• _Exercise_: Go through the following data and transcribe exactly the stretch of lines from the one holding "Para crear una" to the one holding "La primera nos", both included.

• _Records supplied_:
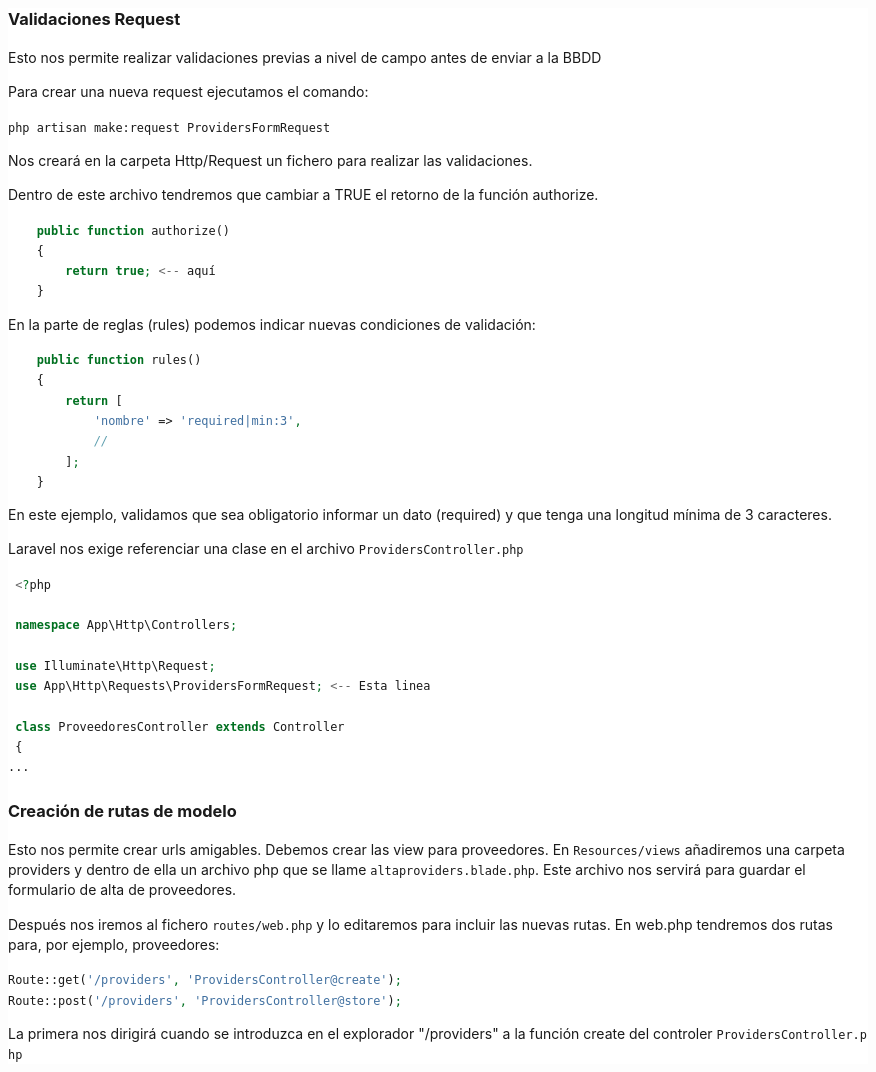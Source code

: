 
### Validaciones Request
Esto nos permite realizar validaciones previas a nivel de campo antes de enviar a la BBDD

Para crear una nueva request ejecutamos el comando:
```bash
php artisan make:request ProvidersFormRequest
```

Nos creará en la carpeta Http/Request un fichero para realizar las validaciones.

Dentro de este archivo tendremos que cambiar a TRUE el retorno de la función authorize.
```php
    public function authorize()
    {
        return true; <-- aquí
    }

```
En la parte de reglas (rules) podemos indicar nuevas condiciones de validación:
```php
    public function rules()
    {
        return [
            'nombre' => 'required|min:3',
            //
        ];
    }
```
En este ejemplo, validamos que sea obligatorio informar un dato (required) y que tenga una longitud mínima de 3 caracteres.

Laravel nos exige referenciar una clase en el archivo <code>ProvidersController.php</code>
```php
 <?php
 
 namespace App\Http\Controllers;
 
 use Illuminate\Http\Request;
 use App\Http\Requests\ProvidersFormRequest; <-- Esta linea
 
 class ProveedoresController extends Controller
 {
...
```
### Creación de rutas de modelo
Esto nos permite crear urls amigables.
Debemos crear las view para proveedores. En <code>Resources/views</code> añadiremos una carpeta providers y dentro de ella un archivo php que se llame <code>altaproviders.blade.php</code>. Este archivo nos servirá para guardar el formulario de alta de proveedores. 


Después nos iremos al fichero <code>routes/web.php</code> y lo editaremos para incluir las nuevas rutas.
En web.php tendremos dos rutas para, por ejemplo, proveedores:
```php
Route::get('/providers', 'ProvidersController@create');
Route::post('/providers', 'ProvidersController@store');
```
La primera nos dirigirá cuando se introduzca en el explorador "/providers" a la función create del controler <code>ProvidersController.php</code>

---

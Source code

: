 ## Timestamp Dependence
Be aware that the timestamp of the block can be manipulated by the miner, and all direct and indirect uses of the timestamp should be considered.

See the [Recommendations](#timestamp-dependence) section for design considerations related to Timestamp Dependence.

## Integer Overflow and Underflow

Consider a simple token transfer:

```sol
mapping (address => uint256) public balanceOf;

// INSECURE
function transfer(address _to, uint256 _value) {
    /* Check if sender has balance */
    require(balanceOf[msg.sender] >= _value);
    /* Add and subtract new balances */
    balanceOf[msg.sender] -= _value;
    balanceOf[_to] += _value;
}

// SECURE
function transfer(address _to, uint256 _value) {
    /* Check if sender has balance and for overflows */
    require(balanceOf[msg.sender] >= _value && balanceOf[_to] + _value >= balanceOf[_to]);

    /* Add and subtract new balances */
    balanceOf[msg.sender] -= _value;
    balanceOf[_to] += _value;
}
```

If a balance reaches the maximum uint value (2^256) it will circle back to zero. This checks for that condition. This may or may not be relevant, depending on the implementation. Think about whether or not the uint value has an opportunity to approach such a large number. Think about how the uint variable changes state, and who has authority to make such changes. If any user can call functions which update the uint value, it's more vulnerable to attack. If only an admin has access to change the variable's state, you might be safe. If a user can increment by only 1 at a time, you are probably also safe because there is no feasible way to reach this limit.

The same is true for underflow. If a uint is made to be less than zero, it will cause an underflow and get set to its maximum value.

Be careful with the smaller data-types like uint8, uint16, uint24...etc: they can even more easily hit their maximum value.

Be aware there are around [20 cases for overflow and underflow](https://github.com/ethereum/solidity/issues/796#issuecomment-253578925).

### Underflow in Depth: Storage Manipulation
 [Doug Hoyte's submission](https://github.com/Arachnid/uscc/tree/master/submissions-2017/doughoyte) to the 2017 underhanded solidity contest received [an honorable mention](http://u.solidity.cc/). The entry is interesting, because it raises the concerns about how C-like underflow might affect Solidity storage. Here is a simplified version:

--

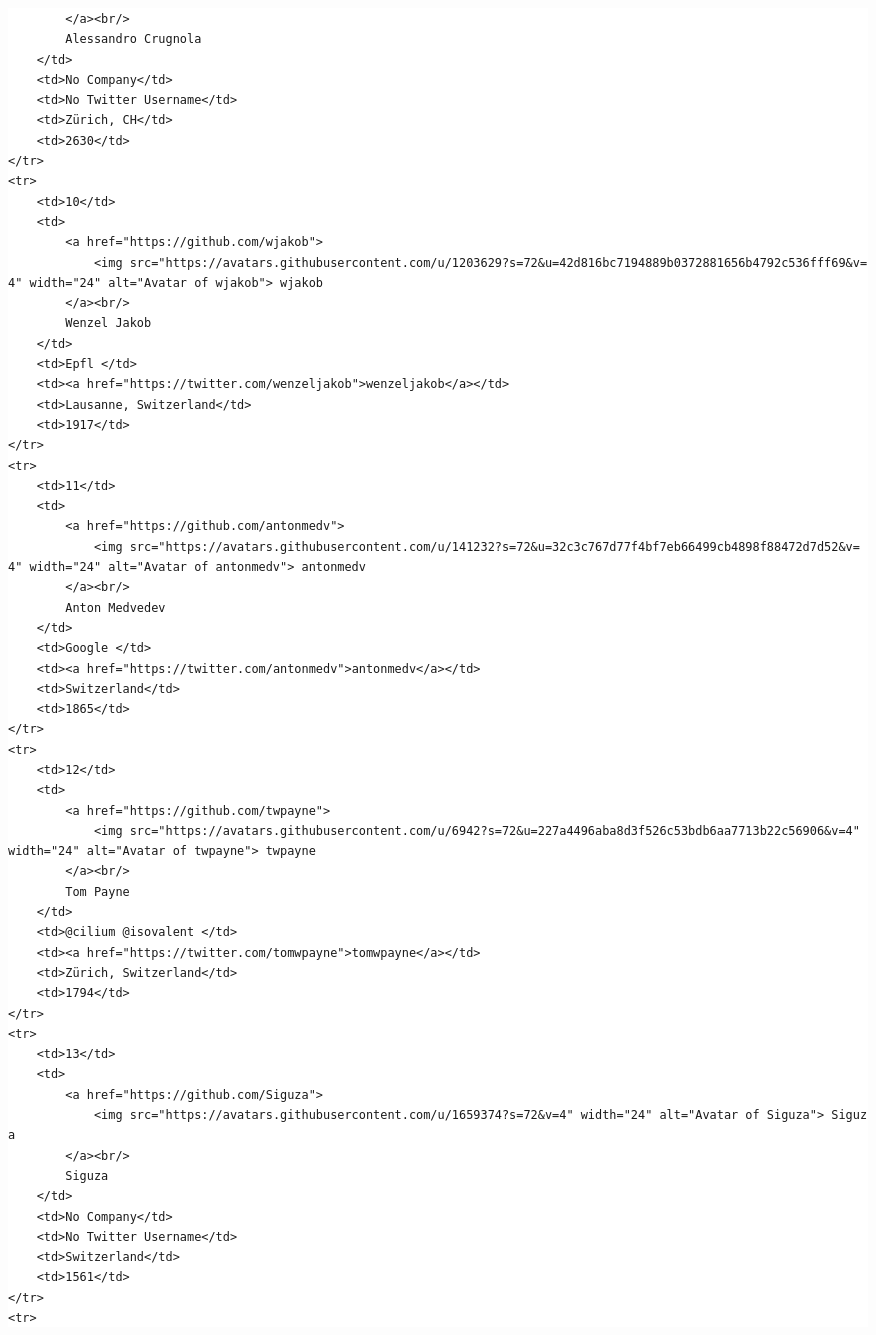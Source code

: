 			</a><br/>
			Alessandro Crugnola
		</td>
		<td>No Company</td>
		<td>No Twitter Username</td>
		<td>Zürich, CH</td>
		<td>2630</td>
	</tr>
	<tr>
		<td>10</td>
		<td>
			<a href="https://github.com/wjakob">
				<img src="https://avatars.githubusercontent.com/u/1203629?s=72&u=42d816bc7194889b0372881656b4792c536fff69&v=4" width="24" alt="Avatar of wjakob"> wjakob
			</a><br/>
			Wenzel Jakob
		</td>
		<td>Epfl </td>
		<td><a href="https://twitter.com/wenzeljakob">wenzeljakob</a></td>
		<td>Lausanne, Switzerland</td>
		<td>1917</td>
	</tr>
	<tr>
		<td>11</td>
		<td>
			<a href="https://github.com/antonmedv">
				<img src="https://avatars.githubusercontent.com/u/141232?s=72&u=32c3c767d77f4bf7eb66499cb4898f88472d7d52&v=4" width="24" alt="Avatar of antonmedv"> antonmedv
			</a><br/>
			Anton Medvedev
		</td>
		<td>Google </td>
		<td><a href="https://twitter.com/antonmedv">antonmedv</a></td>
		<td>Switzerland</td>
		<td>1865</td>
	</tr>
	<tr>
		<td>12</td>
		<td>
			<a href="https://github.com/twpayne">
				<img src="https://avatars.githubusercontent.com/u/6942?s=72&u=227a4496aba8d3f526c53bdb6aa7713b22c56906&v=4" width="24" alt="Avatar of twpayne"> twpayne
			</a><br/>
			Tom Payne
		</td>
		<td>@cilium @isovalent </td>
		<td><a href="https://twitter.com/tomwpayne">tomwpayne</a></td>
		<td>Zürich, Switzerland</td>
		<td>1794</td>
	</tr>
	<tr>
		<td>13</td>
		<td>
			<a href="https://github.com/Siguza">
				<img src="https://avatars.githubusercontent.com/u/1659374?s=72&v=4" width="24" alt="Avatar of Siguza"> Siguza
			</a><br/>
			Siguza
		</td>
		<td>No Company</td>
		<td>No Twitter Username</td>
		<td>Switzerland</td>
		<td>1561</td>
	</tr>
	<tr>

• _Response to the exercise_:
Para crear una nueva request ejecutamos el comando:
```bash
php artisan make:request ProvidersFormRequest
```

Nos creará en la carpeta Http/Request un fichero para realizar las validaciones.

Dentro de este archivo tendremos que cambiar a TRUE el retorno de la función authorize.
```php
    public function authorize()
    {
        return true; <-- aquí
    }

```
En la parte de reglas (rules) podemos indicar nuevas condiciones de validación:
```php
    public function rules()
    {
        return [
            'nombre' => 'required|min:3',
            //
        ];
    }
```
En este ejemplo, validamos que sea obligatorio informar un dato (required) y que tenga una longitud mínima de 3 caracteres.

Laravel nos exige referenciar una clase en el archivo <code>ProvidersController.php</code>
```php
 <?php
 
 namespace App\Http\Controllers;
 
 use Illuminate\Http\Request;
 use App\Http\Requests\ProvidersFormRequest; <-- Esta linea
 
 class ProveedoresController extends Controller
 {
...
```
### Creación de rutas de modelo
Esto nos permite crear urls amigables.
Debemos crear las view para proveedores. En <code>Resources/views</code> añadiremos una carpeta providers y dentro de ella un archivo php que se llame <code>altaproviders.blade.php</code>. Este archivo nos servirá para guardar el formulario de alta de proveedores. 


Después nos iremos al fichero <code>routes/web.php</code> y lo editaremos para incluir las nuevas rutas.
En web.php tendremos dos rutas para, por ejemplo, proveedores:
```php
Route::get('/providers', 'ProvidersController@create');
Route::post('/providers', 'ProvidersController@store');
```
La primera nos dirigirá cuando se introduzca en el explorador "/providers" a la función create del controler <code>ProvidersController.php</code>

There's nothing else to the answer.